Die Datenbank enthält (Stand März 2021) Daten von über 179 Millionen definierten chemischen Substanzen[4], über 68 Millionen Sequenzen und mehr als 134 Millionen Reaktionen. Täglich kommen ca. 35.000 Substanzen hinzu[5] und zu den registrierten Substanzen liegen etwa 5,8 Milliarden Datensätze vor.[6] Es liegen Daten zu Schmelzpunkt, Siedepunkt, Dichte, Brechungsindex, magnetischen und elektrischen Eigenschaften sowie weitere Angaben vor. Spektrendaten der üblichen Verfahren können gefunden werden: NMR, Protonen und weitere Kerne, IR, MS, ESR, UV-Vis etc.

Neben den Substanzdaten enthält die Datenbank Zusammenfassungen von über 50 Millionen wissenschaftlichen Artikel, die Patente von 63 Patentorganisationen sowie Bezugsquellen kommerziell erhältlicher Substanzen.

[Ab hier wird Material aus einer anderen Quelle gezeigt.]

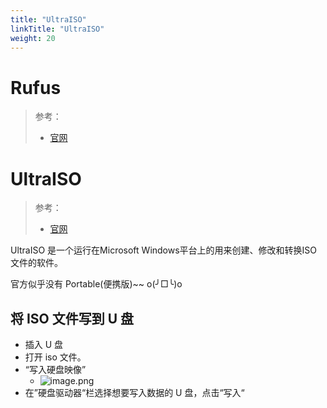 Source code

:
 ```yaml
---
title: "UltraISO"
linkTitle: "UltraISO"
weight: 20
---
```


# Rufus

> 参考：
>
> - [官网](https://rufus.ie/)

# UltraISO

> 参考：
>
> - [官网](https://www.ultraiso.com/)

UltraISO 是一个运行在Microsoft Windows平台上的用来创建、修改和转换ISO文件的软件。

官方似乎没有 Portable(便携版)~~ o(╯□╰)o

## 将 ISO 文件写到 U 盘

- 插入 U 盘
- 打开 iso 文件。
- “写入硬盘映像”
  - ![image.png](https://notes-learning.oss-cn-beijing.aliyuncs.com/iso/20230214180238.png)
- 在”硬盘驱动器“栏选择想要写入数据的 U 盘，点击“写入“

SciFinder ist zum professionellen Gebrauch für Chemiker und anderen Naturwissenschaftlern/Ingenieuren an Hochschulen, Unternehmen und Behörden konzipiert. Es bestehen Suchmöglichkeiten über Stichwörter (Research Topic), die beliebig kombiniert werden können, Autorennamen, Firmennamen (Company Name), Dokumentenidentifizierer und Zeitschriftennamen (Journal). Substanzinformationen (z. B. physikalische Eigenschaften, Spektren, Synthese, Anwendungen, kommerzielle Quellen) können über Strukturformeln und Substrukturen gesucht werden, die über einen integrierten Editor erzeugt oder aus einer lokal gespeicherten CXF-Datei importiert werden können. Es besteht auch die Möglichkeit, Summenformeln, CAS-Nummern oder Substanzeigenschaften wie Siedepunkt, Schmelzpunkt, Dichte, Brechungsindex etc. (wobei auch Bereichsangaben möglich sind) als Suchbegriff zu nutzen. Die so erzeugten Listen von Suchergebnissen können durch die gleichen Operatoren weiter verfeinert werden. Mehrere Suchlisten lassen sich kombinieren. Daneben lassen sich auch Patente der wichtigsten Patentorganisationen durchsuchen, auch mittels Markush-Formeln.

Seit 2020 bietet Chemical Abstracts Service mit Common Chemistry eine kostenfreie Datenbank mit etwa 500.000 Einträgen an.[7] Der Umfang der Informationen ist stark eingeschränkt und beschränkt sich auf (ggf. verschiedene) Namen, Struktur- und Summenformel, wenige physikalische Größen wie Schmelz- und Siedepunkt und maximal eine Literaturstelle, bei der auch kein DOI angegeben wird. Es gibt auch einen Link, der direkt zum Eintrag im CAS-Registry-File führt, den aber nur registrierte Nutzer der kostenpflichtigen Vollversion nutzen können.

Weblinks[Bearbeiten | Quelltext bearbeiten]

Einzelnachweise[Bearbeiten | Quelltext bearbeiten]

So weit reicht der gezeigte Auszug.